What the exercise asks.
Which lines of the entries below include "DoxyRefDesc"? List them all.

== Task material ==

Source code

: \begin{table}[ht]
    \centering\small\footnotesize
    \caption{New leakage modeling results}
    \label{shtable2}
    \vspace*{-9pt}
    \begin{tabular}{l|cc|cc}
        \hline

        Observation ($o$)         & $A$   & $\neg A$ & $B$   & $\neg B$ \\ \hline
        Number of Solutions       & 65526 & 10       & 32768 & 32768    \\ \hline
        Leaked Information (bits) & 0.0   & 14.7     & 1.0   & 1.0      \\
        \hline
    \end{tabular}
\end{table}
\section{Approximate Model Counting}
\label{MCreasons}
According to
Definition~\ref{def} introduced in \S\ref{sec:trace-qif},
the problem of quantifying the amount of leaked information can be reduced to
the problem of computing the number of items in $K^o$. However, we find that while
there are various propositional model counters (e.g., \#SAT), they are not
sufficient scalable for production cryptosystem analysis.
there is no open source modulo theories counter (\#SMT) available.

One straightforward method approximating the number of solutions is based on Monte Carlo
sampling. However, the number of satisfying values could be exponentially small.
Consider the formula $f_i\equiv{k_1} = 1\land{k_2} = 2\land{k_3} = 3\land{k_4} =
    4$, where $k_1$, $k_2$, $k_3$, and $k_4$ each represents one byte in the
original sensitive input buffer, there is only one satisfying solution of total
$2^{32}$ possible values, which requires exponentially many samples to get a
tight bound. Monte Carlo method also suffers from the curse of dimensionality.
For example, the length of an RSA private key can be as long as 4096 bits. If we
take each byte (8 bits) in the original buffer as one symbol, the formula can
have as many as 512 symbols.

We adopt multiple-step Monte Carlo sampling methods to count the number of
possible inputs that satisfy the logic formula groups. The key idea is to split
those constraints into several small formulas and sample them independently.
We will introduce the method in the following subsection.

===
== Task material ==

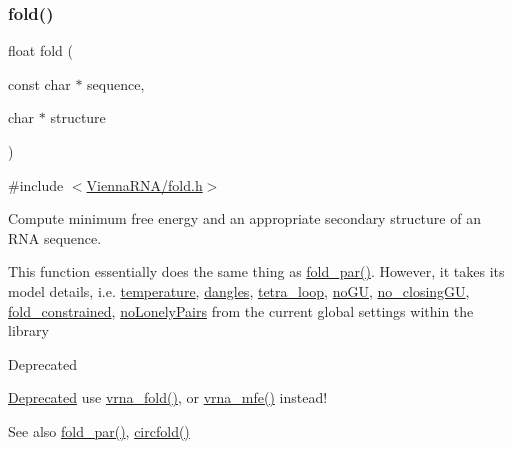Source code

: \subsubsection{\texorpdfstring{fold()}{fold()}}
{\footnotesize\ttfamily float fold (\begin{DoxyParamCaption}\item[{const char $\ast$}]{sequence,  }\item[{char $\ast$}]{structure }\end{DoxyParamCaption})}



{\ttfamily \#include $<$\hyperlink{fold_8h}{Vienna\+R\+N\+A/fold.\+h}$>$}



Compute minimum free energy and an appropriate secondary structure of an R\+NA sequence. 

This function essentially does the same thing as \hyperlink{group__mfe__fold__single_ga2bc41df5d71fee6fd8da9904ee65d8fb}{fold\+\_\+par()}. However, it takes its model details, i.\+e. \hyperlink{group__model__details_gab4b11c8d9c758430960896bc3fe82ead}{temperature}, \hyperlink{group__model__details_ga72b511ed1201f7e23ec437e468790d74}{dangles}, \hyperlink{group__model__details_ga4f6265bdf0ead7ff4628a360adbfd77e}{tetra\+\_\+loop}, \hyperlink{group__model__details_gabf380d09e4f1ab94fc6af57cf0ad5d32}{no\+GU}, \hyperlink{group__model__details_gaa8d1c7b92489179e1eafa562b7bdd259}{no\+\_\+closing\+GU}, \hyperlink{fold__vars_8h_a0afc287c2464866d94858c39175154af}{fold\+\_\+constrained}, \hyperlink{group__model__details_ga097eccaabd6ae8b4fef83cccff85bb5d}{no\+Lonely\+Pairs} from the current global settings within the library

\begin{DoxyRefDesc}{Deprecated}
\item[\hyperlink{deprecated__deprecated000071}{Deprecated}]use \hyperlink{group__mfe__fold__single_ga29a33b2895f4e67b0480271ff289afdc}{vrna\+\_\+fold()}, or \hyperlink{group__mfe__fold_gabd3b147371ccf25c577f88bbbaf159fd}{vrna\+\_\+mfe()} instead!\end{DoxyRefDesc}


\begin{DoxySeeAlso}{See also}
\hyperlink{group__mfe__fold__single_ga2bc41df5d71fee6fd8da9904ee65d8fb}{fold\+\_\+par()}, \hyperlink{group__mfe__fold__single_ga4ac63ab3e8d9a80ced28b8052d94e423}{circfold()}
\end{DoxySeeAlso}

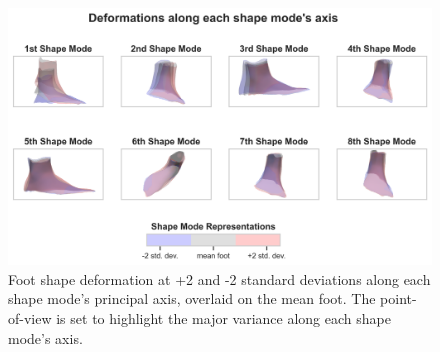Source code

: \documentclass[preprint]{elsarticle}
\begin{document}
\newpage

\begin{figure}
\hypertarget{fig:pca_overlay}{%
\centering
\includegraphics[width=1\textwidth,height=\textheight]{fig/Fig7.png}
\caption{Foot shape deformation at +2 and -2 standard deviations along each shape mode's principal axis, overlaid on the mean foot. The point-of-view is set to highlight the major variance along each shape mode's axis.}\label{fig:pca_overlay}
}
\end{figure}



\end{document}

===

Answer space.
\begin{DoxyRefDesc}{Deprecated}
\item[\hyperlink{deprecated__deprecated000071}{Deprecated}]use \hyperlink{group__mfe__fold__single_ga29a33b2895f4e67b0480271ff289afdc}{vrna\+\_\+fold()}, or \hyperlink{group__mfe__fold_gabd3b147371ccf25c577f88bbbaf159fd}{vrna\+\_\+mfe()} instead!\end{DoxyRefDesc}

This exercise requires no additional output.